* _Exercise directions_
Every line of the material below is to be printed again exactly.

<<<<

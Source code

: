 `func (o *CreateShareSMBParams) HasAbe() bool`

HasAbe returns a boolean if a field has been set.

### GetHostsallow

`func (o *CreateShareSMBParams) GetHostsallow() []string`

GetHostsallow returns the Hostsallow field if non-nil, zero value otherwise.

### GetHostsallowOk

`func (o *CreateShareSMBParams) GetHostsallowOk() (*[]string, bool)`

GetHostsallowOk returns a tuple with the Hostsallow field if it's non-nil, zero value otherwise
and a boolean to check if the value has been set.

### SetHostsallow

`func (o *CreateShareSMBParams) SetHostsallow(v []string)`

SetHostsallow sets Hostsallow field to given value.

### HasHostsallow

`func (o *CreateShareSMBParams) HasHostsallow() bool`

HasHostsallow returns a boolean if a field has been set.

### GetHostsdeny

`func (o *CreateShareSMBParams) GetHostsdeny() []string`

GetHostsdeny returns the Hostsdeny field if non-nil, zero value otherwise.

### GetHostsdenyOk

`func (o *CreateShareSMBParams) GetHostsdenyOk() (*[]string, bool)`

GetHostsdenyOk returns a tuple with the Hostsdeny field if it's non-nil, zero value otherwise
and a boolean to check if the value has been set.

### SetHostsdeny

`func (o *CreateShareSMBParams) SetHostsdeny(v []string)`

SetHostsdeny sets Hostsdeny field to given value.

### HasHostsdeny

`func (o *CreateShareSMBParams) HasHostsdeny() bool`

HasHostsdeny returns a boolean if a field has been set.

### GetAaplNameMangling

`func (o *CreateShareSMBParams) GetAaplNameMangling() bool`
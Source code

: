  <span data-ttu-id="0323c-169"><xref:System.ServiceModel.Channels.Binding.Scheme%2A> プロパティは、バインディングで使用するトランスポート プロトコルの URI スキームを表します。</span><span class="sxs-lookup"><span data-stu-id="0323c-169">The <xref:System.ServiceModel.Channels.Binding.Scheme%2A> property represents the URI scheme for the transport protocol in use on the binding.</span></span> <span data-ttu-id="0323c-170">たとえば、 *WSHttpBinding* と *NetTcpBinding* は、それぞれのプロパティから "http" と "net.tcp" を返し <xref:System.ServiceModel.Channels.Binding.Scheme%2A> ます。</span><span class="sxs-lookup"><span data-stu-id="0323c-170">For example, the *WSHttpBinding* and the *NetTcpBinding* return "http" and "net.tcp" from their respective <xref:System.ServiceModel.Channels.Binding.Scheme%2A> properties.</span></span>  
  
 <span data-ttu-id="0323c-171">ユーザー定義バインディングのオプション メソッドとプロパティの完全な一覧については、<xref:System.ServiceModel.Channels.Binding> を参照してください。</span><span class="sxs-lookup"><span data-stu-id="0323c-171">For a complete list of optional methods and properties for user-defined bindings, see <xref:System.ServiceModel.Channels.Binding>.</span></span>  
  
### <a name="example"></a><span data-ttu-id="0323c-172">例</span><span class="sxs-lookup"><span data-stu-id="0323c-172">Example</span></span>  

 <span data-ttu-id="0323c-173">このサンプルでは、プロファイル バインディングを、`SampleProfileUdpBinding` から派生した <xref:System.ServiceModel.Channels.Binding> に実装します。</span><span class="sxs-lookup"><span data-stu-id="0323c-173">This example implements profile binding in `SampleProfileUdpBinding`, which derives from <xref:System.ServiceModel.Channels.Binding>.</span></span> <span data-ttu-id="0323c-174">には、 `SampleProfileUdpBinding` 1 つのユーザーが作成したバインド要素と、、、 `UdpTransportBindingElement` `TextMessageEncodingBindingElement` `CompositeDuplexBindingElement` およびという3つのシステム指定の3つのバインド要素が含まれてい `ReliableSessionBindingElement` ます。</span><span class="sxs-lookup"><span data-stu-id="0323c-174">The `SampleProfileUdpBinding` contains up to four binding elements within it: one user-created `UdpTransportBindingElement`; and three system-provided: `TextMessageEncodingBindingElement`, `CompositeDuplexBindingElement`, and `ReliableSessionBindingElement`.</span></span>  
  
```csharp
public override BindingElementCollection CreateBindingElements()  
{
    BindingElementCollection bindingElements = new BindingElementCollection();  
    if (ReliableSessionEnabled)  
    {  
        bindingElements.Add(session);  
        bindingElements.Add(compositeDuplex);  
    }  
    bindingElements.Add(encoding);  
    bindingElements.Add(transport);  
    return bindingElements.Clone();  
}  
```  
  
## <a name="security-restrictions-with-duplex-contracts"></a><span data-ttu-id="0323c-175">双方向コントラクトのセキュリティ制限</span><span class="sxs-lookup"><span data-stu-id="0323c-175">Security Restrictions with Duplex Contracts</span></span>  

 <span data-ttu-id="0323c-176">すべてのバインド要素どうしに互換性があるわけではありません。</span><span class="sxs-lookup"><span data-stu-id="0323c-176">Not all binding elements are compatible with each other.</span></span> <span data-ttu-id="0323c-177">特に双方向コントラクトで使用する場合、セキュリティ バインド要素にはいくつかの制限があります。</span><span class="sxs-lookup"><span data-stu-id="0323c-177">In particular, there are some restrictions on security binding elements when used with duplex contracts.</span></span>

>>>>

* _Finished task_
Source code

: `func (o *CreateShareSMBParams) HasAbe() bool`

HasAbe returns a boolean if a field has been set.

### GetHostsallow

`func (o *CreateShareSMBParams) GetHostsallow() []string`

GetHostsallow returns the Hostsallow field if non-nil, zero value otherwise.

### GetHostsallowOk

`func (o *CreateShareSMBParams) GetHostsallowOk() (*[]string, bool)`

GetHostsallowOk returns a tuple with the Hostsallow field if it's non-nil, zero value otherwise
and a boolean to check if the value has been set.

### SetHostsallow

`func (o *CreateShareSMBParams) SetHostsallow(v []string)`

SetHostsallow sets Hostsallow field to given value.

### HasHostsallow

`func (o *CreateShareSMBParams) HasHostsallow() bool`

HasHostsallow returns a boolean if a field has been set.

### GetHostsdeny

`func (o *CreateShareSMBParams) GetHostsdeny() []string`

GetHostsdeny returns the Hostsdeny field if non-nil, zero value otherwise.

### GetHostsdenyOk

`func (o *CreateShareSMBParams) GetHostsdenyOk() (*[]string, bool)`

GetHostsdenyOk returns a tuple with the Hostsdeny field if it's non-nil, zero value otherwise
and a boolean to check if the value has been set.

### SetHostsdeny

`func (o *CreateShareSMBParams) SetHostsdeny(v []string)`

SetHostsdeny sets Hostsdeny field to given value.

### HasHostsdeny

`func (o *CreateShareSMBParams) HasHostsdeny() bool`

HasHostsdeny returns a boolean if a field has been set.

### GetAaplNameMangling

`func (o *CreateShareSMBParams) GetAaplNameMangling() bool`
Source code

:  <span data-ttu-id="0323c-169"><xref:System.ServiceModel.Channels.Binding.Scheme%2A> プロパティは、バインディングで使用するトランスポート プロトコルの URI スキームを表します。</span><span class="sxs-lookup"><span data-stu-id="0323c-169">The <xref:System.ServiceModel.Channels.Binding.Scheme%2A> property represents the URI scheme for the transport protocol in use on the binding.</span></span> <span data-ttu-id="0323c-170">たとえば、 *WSHttpBinding* と *NetTcpBinding* は、それぞれのプロパティから "http" と "net.tcp" を返し <xref:System.ServiceModel.Channels.Binding.Scheme%2A> ます。</span><span class="sxs-lookup"><span data-stu-id="0323c-170">For example, the *WSHttpBinding* and the *NetTcpBinding* return "http" and "net.tcp" from their respective <xref:System.ServiceModel.Channels.Binding.Scheme%2A> properties.</span></span>  
  
 <span data-ttu-id="0323c-171">ユーザー定義バインディングのオプション メソッドとプロパティの完全な一覧については、<xref:System.ServiceModel.Channels.Binding> を参照してください。</span><span class="sxs-lookup"><span data-stu-id="0323c-171">For a complete list of optional methods and properties for user-defined bindings, see <xref:System.ServiceModel.Channels.Binding>.</span></span>  
  
### <a name="example"></a><span data-ttu-id="0323c-172">例</span><span class="sxs-lookup"><span data-stu-id="0323c-172">Example</span></span>  

 <span data-ttu-id="0323c-173">このサンプルでは、プロファイル バインディングを、`SampleProfileUdpBinding` から派生した <xref:System.ServiceModel.Channels.Binding> に実装します。</span><span class="sxs-lookup"><span data-stu-id="0323c-173">This example implements profile binding in `SampleProfileUdpBinding`, which derives from <xref:System.ServiceModel.Channels.Binding>.</span></span> <span data-ttu-id="0323c-174">には、 `SampleProfileUdpBinding` 1 つのユーザーが作成したバインド要素と、、、 `UdpTransportBindingElement` `TextMessageEncodingBindingElement` `CompositeDuplexBindingElement` およびという3つのシステム指定の3つのバインド要素が含まれてい `ReliableSessionBindingElement` ます。</span><span class="sxs-lookup"><span data-stu-id="0323c-174">The `SampleProfileUdpBinding` contains up to four binding elements within it: one user-created `UdpTransportBindingElement`; and three system-provided: `TextMessageEncodingBindingElement`, `CompositeDuplexBindingElement`, and `ReliableSessionBindingElement`.</span></span>  
  
```csharp
public override BindingElementCollection CreateBindingElements()  
{
    BindingElementCollection bindingElements = new BindingElementCollection();  
    if (ReliableSessionEnabled)  
    {  
        bindingElements.Add(session);  
        bindingElements.Add(compositeDuplex);  
    }  
    bindingElements.Add(encoding);  
    bindingElements.Add(transport);  
    return bindingElements.Clone();  
}  
```  
  
## <a name="security-restrictions-with-duplex-contracts"></a><span data-ttu-id="0323c-175">双方向コントラクトのセキュリティ制限</span><span class="sxs-lookup"><span data-stu-id="0323c-175">Security Restrictions with Duplex Contracts</span></span>  

 <span data-ttu-id="0323c-176">すべてのバインド要素どうしに互換性があるわけではありません。</span><span class="sxs-lookup"><span data-stu-id="0323c-176">Not all binding elements are compatible with each other.</span></span> <span data-ttu-id="0323c-177">特に双方向コントラクトで使用する場合、セキュリティ バインド要素にはいくつかの制限があります。</span><span class="sxs-lookup"><span data-stu-id="0323c-177">In particular, there are some restrictions on security binding elements when used with duplex contracts.</span></span>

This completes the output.